Herring Pond Wampanaog Burial Ground Hits Snag

February 17, 2020

https://plymouth.wickedlocal.com/news/20190320/herring-pond-wampanoag-burial-ground-transfer-hits-snag

Their dead are buried here, so the town gave them back the cemetery that, by rights, belonged to them in the first place.

PLYMOUTH – Their dead are buried here, so the town gave them back the cemetery that, by rights, belonged to them in the first place. Now, Herring Pond Wampanoag Tribe chairlady Melissa Ferretti says state law is preventing Herring Pond Wampanoags from taking ownership of the burial ground.

Ferretti said the town’s attorneys have flagged the transfer of the property as problematic, citing a state law that governs the transfer of burial grounds.

Massachusetts General Law Chapter 114 Section 17 reads: “A town shall not alienate or appropriate to any other use than that of a burial ground, any tract of land which has been for more than one hundred years used as a burial place; and no portion of such burial ground shall be taken for public use without special authority from the general court. ‘Burial place,’ as referred to in this section, shall include unmarked burial grounds known or suspected to contain the remains of one or more American Indian.”

However, the burial ground in question actually belongs to the Herring Pond Wampanoag tribe, as it has from the beginning, Ferretti said, rendering this story bizarre.

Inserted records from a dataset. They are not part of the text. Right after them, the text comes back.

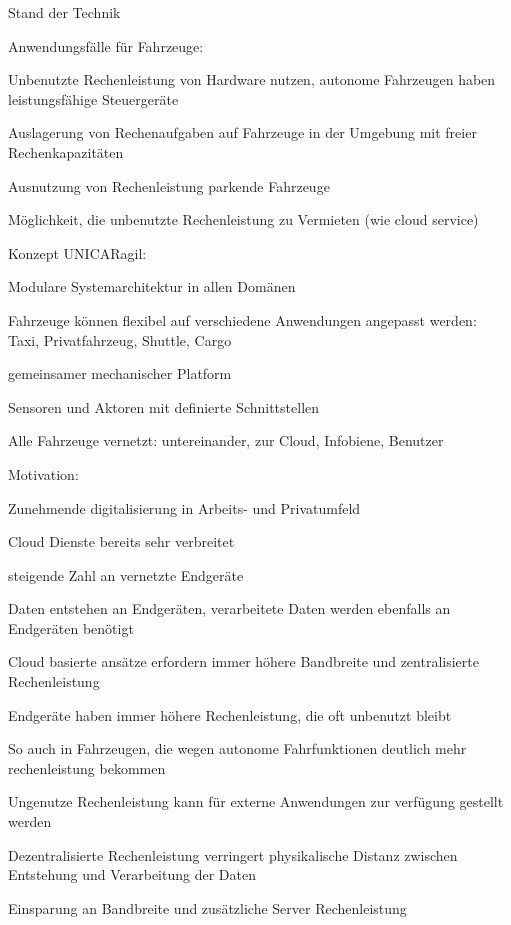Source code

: \begin{notes}
\item Stand der Technik
    \begin{notes}

        \item Anwendungsfälle für Fahrzeuge:
            \begin{notes}
                \item Unbenutzte Rechenleistung von Hardware nutzen, autonome Fahrzeugen haben leistungsfähige Steuergeräte
                \item Auslagerung von Rechenaufgaben auf Fahrzeuge in der Umgebung mit freier Rechenkapazitäten
                \item Ausnutzung von Rechenleistung parkende Fahrzeuge
                \item Möglichkeit, die unbenutzte Rechenleistung zu Vermieten (wie cloud service)
            \end{notes}

    \end{notes}
    \item Konzept UNICARagil:
        \begin{notes}
            \item Modulare Systemarchitektur in allen Domänen 
            \item Fahrzeuge können flexibel auf verschiedene Anwendungen angepasst werden: Taxi, Privatfahrzeug, Shuttle, Cargo
            \item gemeinsamer mechanischer Platform
            \item Sensoren und Aktoren mit definierte Schnittstellen
            \item Alle Fahrzeuge vernetzt: untereinander, zur Cloud, Infobiene, Benutzer 
        \end{notes}
    \item Motivation:
    \begin{notes}
        \item Zunehmende digitalisierung in Arbeits- und Privatumfeld
        \item Cloud Dienste bereits sehr verbreitet
        \item steigende Zahl an vernetzte Endgeräte
        \item Daten entstehen an Endgeräten, verarbeitete Daten werden ebenfalls an Endgeräten benötigt
        \item Cloud basierte ansätze erfordern immer höhere Bandbreite und zentralisierte Rechenleistung
        \item Endgeräte haben immer höhere Rechenleistung, die oft unbenutzt bleibt
        \item So auch in Fahrzeugen, die wegen autonome Fahrfunktionen deutlich mehr rechenleistung bekommen
        \item Ungenutze Rechenleistung kann für externe Anwendungen zur verfügung gestellt werden
        \item Dezentralisierte Rechenleistung verringert physikalische Distanz zwischen Entstehung und Verarbeitung der Daten
        \item Einsparung an Bandbreite und zusätzliche Server Rechenleistung
    \end{notes}


\end{notes}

The people buried in these graves are tribal member ancestors. In addition, the burial ground would not be for “public use” as the law states, but rather for the Herring Pond Wampanoag people. It’s not clear how this law applies to this transaction. The way the law is written would suggest that its intent was to protect the Native American ownership of these burial grounds, not question it.

In the autumn of 2018, Town Meeting voted to transfer this six-acre parcel off Long Pond Road in Cedarville, which contains the burial ground, back to the Herring Pond Wampanoag through its nonprofit group by the same name. The town gained control of the property when it took the land in tax title. Now, the town can’t simply transfer this parcel back to the Wampanoag without a lengthy and involved process, Ferretti said.

Ferretti said town officials are in favor of her group owning the land; this has nothing to do with a change of heart. It’s just that this transfer has to go through the proper channels, and they involve the state Supreme Judicial Court.

Apparently, Ferretti’s group will have to petition to have an article placed on the fall Town Meeting warrant requesting the transfer all over again. If Town Meeting approves the measure, it must then gain approval from the state supreme court for it to be official.

How long that will take is anyone’s guess. But, given the historically glacial pace at which legal issues progress, Ferretti isn’t hopeful this issue will be resolved any time soon.

“They did a genealogy and we’re clearly the people that owned it,” Ferretti said. “They did a Massachusetts survey back when the graveyard was found. I called the Commission on Indian Affairs. Jim Peters said, ‘Well what did they do the first few times they transferred the property? How was the developer able to get the property in the first place?’”

In the meantime, Ferretti said the town is trying to help by issuing the Herring Pond Wampanoag Tribe a license so the group can continue its restoration work on the land, repairing gravestones and conducting a survey to determine the perimeter of the burial ground, since some graves lack stones.

Ferretti grew up in this area of Cedarville and noted that the Herring Pond Wampanoag were the first natives to be assimilated by the Pilgrims. Ferretti and her cousins are all Harding descendants. Harriet Saunders Harding was the common ancestor, she added. The tribe’s lineage is set forth in the Earl Report of 1859, which references John Milton Earl’s “Indians of the Commonwealth” report to the governor, which in turn documents various families and tribes, their whereabouts and landholdings.

For these Wampanoags, the sting of the European colonists’ takeover of their lands hasn’t worn off, as state law is now preventing them from taking control of their own burial ground, in spite of a town’s decision to give it back to them.

Town Manager Melissa Arrighi could not be reached for comment by press time.